#### What you are asked to do
Restate each line below word for word, skipping every picture.

═════ Data excerpts ═════

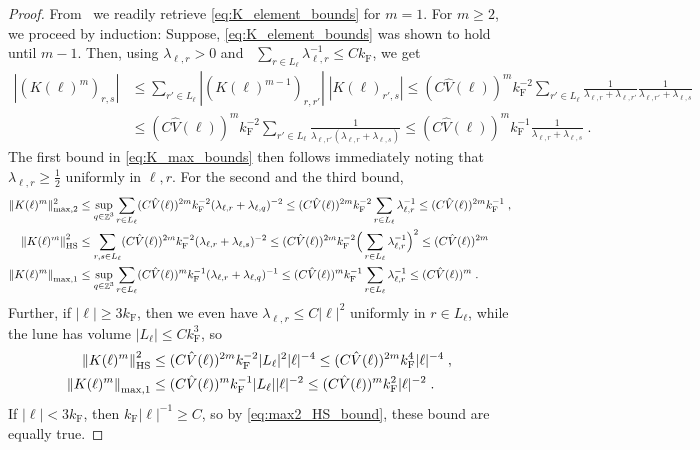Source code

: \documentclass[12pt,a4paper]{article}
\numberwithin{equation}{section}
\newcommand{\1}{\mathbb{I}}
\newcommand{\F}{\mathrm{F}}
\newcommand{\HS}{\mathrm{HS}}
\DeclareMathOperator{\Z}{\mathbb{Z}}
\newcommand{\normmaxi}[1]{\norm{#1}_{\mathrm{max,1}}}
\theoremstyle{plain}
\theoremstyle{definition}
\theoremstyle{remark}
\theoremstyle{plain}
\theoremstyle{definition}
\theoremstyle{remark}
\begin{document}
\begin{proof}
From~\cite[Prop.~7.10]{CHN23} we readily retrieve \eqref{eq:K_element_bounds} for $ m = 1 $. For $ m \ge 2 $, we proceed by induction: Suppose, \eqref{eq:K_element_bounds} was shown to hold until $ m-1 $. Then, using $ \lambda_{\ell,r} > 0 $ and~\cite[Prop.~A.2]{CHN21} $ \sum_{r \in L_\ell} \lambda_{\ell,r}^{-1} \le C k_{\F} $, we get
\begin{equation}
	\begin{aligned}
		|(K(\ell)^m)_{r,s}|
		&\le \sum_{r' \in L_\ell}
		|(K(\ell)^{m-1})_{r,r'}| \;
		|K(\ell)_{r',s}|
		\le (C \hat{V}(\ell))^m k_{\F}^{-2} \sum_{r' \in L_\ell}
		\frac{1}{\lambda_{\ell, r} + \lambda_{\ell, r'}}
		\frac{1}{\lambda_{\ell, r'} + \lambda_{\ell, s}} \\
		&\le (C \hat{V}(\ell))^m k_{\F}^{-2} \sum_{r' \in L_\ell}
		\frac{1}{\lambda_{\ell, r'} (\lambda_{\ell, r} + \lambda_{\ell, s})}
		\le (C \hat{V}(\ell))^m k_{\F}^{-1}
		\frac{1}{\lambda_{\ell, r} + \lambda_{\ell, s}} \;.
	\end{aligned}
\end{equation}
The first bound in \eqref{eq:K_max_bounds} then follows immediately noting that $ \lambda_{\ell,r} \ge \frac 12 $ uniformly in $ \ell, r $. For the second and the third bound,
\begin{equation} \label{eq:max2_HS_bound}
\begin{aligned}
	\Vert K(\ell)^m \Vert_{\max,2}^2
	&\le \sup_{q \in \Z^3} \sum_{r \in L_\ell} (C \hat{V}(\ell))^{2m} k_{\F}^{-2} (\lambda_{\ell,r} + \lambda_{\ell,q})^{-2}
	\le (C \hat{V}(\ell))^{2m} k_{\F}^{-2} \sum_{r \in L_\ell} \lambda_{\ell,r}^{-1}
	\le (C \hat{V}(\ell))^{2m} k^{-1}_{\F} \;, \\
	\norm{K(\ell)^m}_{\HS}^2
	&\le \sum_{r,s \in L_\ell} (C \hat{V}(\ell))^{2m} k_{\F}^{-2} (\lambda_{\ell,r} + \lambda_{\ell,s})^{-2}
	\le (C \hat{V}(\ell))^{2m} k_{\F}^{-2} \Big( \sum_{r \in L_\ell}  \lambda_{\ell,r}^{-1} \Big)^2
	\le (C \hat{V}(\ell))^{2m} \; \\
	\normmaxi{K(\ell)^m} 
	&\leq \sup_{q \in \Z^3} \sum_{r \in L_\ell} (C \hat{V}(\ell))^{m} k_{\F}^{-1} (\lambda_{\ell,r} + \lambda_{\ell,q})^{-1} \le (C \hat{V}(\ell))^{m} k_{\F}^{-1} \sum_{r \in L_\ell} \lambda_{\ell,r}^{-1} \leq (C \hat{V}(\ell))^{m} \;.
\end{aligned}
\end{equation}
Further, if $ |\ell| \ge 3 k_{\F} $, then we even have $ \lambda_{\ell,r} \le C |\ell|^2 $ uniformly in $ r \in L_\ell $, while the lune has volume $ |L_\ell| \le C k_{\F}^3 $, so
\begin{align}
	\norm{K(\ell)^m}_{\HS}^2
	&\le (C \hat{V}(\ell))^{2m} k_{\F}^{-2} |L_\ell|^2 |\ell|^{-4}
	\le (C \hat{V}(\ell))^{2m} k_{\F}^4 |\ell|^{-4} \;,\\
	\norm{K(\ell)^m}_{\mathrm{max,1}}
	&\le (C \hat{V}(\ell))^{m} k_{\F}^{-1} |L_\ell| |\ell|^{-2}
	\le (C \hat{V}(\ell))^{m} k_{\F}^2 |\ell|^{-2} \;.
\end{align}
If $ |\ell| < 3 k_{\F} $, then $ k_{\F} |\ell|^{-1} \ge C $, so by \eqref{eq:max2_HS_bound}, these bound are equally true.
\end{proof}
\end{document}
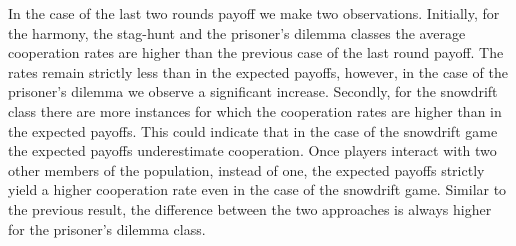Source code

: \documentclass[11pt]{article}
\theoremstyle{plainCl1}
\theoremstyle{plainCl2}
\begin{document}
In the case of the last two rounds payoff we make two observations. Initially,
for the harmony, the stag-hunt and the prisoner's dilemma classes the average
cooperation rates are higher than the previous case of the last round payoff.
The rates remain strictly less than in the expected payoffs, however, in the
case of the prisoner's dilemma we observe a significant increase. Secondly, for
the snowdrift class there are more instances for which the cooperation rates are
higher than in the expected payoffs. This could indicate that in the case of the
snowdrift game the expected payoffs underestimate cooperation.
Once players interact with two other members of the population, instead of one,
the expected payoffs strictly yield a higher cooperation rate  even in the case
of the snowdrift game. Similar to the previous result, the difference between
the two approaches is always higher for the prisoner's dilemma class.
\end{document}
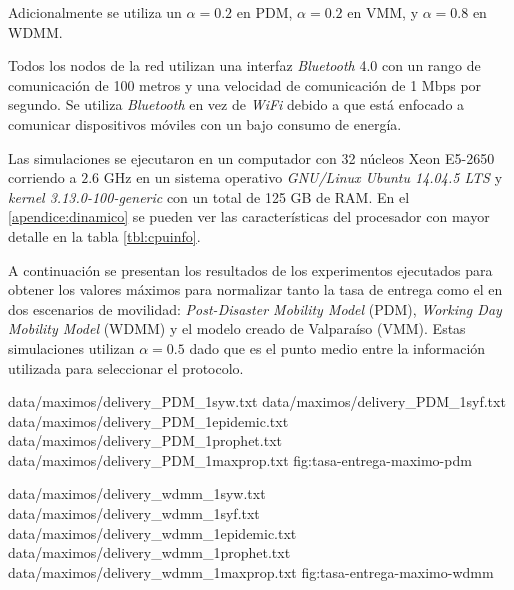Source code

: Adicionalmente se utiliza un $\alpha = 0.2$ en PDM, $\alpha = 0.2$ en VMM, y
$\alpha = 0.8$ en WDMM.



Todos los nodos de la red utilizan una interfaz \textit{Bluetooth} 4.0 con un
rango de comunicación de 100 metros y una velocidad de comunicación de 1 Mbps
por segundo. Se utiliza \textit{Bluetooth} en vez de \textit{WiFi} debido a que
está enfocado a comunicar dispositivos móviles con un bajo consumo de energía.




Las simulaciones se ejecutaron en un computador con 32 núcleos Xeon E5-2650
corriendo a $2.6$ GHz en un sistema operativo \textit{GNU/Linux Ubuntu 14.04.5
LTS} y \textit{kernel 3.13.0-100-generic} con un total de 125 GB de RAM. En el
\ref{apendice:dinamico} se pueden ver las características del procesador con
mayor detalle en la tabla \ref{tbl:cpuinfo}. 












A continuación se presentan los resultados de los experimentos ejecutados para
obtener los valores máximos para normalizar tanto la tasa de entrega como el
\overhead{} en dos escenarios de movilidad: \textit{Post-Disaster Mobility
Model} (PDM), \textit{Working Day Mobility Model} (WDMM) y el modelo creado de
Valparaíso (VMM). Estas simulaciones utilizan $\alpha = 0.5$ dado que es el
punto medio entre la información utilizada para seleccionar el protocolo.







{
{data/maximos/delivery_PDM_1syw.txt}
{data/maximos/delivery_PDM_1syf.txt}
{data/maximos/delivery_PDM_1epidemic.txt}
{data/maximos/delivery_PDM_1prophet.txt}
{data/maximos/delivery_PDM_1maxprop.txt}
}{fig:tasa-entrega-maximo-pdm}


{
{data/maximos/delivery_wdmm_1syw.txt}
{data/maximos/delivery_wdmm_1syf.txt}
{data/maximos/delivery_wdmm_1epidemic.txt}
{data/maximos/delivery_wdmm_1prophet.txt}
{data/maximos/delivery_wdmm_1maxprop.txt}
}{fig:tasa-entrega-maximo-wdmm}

═════

#### Written solution
Source code

: \documentclass[12pt,a4paper]{article}
\numberwithin{equation}{section}
\newcommand{\1}{\mathbb{I}}
\newcommand{\F}{\mathrm{F}}
\newcommand{\HS}{\mathrm{HS}}
\DeclareMathOperator{\Z}{\mathbb{Z}}
\newcommand{\normmaxi}[1]{\norm{#1}_{\mathrm{max,1}}}
\theoremstyle{plain}
\theoremstyle{definition}
\theoremstyle{remark}
\theoremstyle{plain}
\theoremstyle{definition}
\theoremstyle{remark}
\begin{document}
\begin{proof}
From~\cite[Prop.~7.10]{CHN23} we readily retrieve \eqref{eq:K_element_bounds} for $ m = 1 $. For $ m \ge 2 $, we proceed by induction: Suppose, \eqref{eq:K_element_bounds} was shown to hold until $ m-1 $. Then, using $ \lambda_{\ell,r} > 0 $ and~\cite[Prop.~A.2]{CHN21} $ \sum_{r \in L_\ell} \lambda_{\ell,r}^{-1} \le C k_{\F} $, we get
\begin{equation}
	\begin{aligned}
		|(K(\ell)^m)_{r,s}|
		&\le \sum_{r' \in L_\ell}
		|(K(\ell)^{m-1})_{r,r'}| \;
		|K(\ell)_{r',s}|
		\le (C \hat{V}(\ell))^m k_{\F}^{-2} \sum_{r' \in L_\ell}
		\frac{1}{\lambda_{\ell, r} + \lambda_{\ell, r'}}
		\frac{1}{\lambda_{\ell, r'} + \lambda_{\ell, s}} \\
		&\le (C \hat{V}(\ell))^m k_{\F}^{-2} \sum_{r' \in L_\ell}
		\frac{1}{\lambda_{\ell, r'} (\lambda_{\ell, r} + \lambda_{\ell, s})}
		\le (C \hat{V}(\ell))^m k_{\F}^{-1}
		\frac{1}{\lambda_{\ell, r} + \lambda_{\ell, s}} \;.
	\end{aligned}
\end{equation}
The first bound in \eqref{eq:K_max_bounds} then follows immediately noting that $ \lambda_{\ell,r} \ge \frac 12 $ uniformly in $ \ell, r $. For the second and the third bound,
\begin{equation} \label{eq:max2_HS_bound}
\begin{aligned}
	\Vert K(\ell)^m \Vert_{\max,2}^2
	&\le \sup_{q \in \Z^3} \sum_{r \in L_\ell} (C \hat{V}(\ell))^{2m} k_{\F}^{-2} (\lambda_{\ell,r} + \lambda_{\ell,q})^{-2}
	\le (C \hat{V}(\ell))^{2m} k_{\F}^{-2} \sum_{r \in L_\ell} \lambda_{\ell,r}^{-1}
	\le (C \hat{V}(\ell))^{2m} k^{-1}_{\F} \;, \\
	\norm{K(\ell)^m}_{\HS}^2
	&\le \sum_{r,s \in L_\ell} (C \hat{V}(\ell))^{2m} k_{\F}^{-2} (\lambda_{\ell,r} + \lambda_{\ell,s})^{-2}
	\le (C \hat{V}(\ell))^{2m} k_{\F}^{-2} \Big( \sum_{r \in L_\ell}  \lambda_{\ell,r}^{-1} \Big)^2
	\le (C \hat{V}(\ell))^{2m} \; \\
	\normmaxi{K(\ell)^m} 
	&\leq \sup_{q \in \Z^3} \sum_{r \in L_\ell} (C \hat{V}(\ell))^{m} k_{\F}^{-1} (\lambda_{\ell,r} + \lambda_{\ell,q})^{-1} \le (C \hat{V}(\ell))^{m} k_{\F}^{-1} \sum_{r \in L_\ell} \lambda_{\ell,r}^{-1} \leq (C \hat{V}(\ell))^{m} \;.
\end{aligned}
\end{equation}
Further, if $ |\ell| \ge 3 k_{\F} $, then we even have $ \lambda_{\ell,r} \le C |\ell|^2 $ uniformly in $ r \in L_\ell $, while the lune has volume $ |L_\ell| \le C k_{\F}^3 $, so
\begin{align}
	\norm{K(\ell)^m}_{\HS}^2
	&\le (C \hat{V}(\ell))^{2m} k_{\F}^{-2} |L_\ell|^2 |\ell|^{-4}
	\le (C \hat{V}(\ell))^{2m} k_{\F}^4 |\ell|^{-4} \;,\\
	\norm{K(\ell)^m}_{\mathrm{max,1}}
	&\le (C \hat{V}(\ell))^{m} k_{\F}^{-1} |L_\ell| |\ell|^{-2}
	\le (C \hat{V}(\ell))^{m} k_{\F}^2 |\ell|^{-2} \;.
\end{align}
If $ |\ell| < 3 k_{\F} $, then $ k_{\F} |\ell|^{-1} \ge C $, so by \eqref{eq:max2_HS_bound}, these bound are equally true.
\end{proof}
\end{document}
Source code

: \documentclass[11pt]{article}
\theoremstyle{plainCl1}
\theoremstyle{plainCl2}
\begin{document}
In the case of the last two rounds payoff we make two observations. Initially,
for the harmony, the stag-hunt and the prisoner's dilemma classes the average
cooperation rates are higher than the previous case of the last round payoff.
The rates remain strictly less than in the expected payoffs, however, in the
case of the prisoner's dilemma we observe a significant increase. Secondly, for
the snowdrift class there are more instances for which the cooperation rates are
higher than in the expected payoffs. This could indicate that in the case of the
snowdrift game the expected payoffs underestimate cooperation.
Once players interact with two other members of the population, instead of one,
the expected payoffs strictly yield a higher cooperation rate  even in the case
of the snowdrift game. Similar to the previous result, the difference between
the two approaches is always higher for the prisoner's dilemma class.
\end{document}
Source code

: Adicionalmente se utiliza un $\alpha = 0.2$ en PDM, $\alpha = 0.2$ en VMM, y
$\alpha = 0.8$ en WDMM.



Todos los nodos de la red utilizan una interfaz \textit{Bluetooth} 4.0 con un
rango de comunicación de 100 metros y una velocidad de comunicación de 1 Mbps
por segundo. Se utiliza \textit{Bluetooth} en vez de \textit{WiFi} debido a que
está enfocado a comunicar dispositivos móviles con un bajo consumo de energía.




Las simulaciones se ejecutaron en un computador con 32 núcleos Xeon E5-2650
corriendo a $2.6$ GHz en un sistema operativo \textit{GNU/Linux Ubuntu 14.04.5
LTS} y \textit{kernel 3.13.0-100-generic} con un total de 125 GB de RAM. En el
\ref{apendice:dinamico} se pueden ver las características del procesador con
mayor detalle en la tabla \ref{tbl:cpuinfo}. 












A continuación se presentan los resultados de los experimentos ejecutados para
obtener los valores máximos para normalizar tanto la tasa de entrega como el
\overhead{} en dos escenarios de movilidad: \textit{Post-Disaster Mobility
Model} (PDM), \textit{Working Day Mobility Model} (WDMM) y el modelo creado de
Valparaíso (VMM). Estas simulaciones utilizan $\alpha = 0.5$ dado que es el
punto medio entre la información utilizada para seleccionar el protocolo.







{
{data/maximos/delivery_PDM_1syw.txt}
{data/maximos/delivery_PDM_1syf.txt}
{data/maximos/delivery_PDM_1epidemic.txt}
{data/maximos/delivery_PDM_1prophet.txt}
{data/maximos/delivery_PDM_1maxprop.txt}
}{fig:tasa-entrega-maximo-pdm}


{
{data/maximos/delivery_wdmm_1syw.txt}
{data/maximos/delivery_wdmm_1syf.txt}
{data/maximos/delivery_wdmm_1epidemic.txt}
{data/maximos/delivery_wdmm_1prophet.txt}
{data/maximos/delivery_wdmm_1maxprop.txt}
}{fig:tasa-entrega-maximo-wdmm}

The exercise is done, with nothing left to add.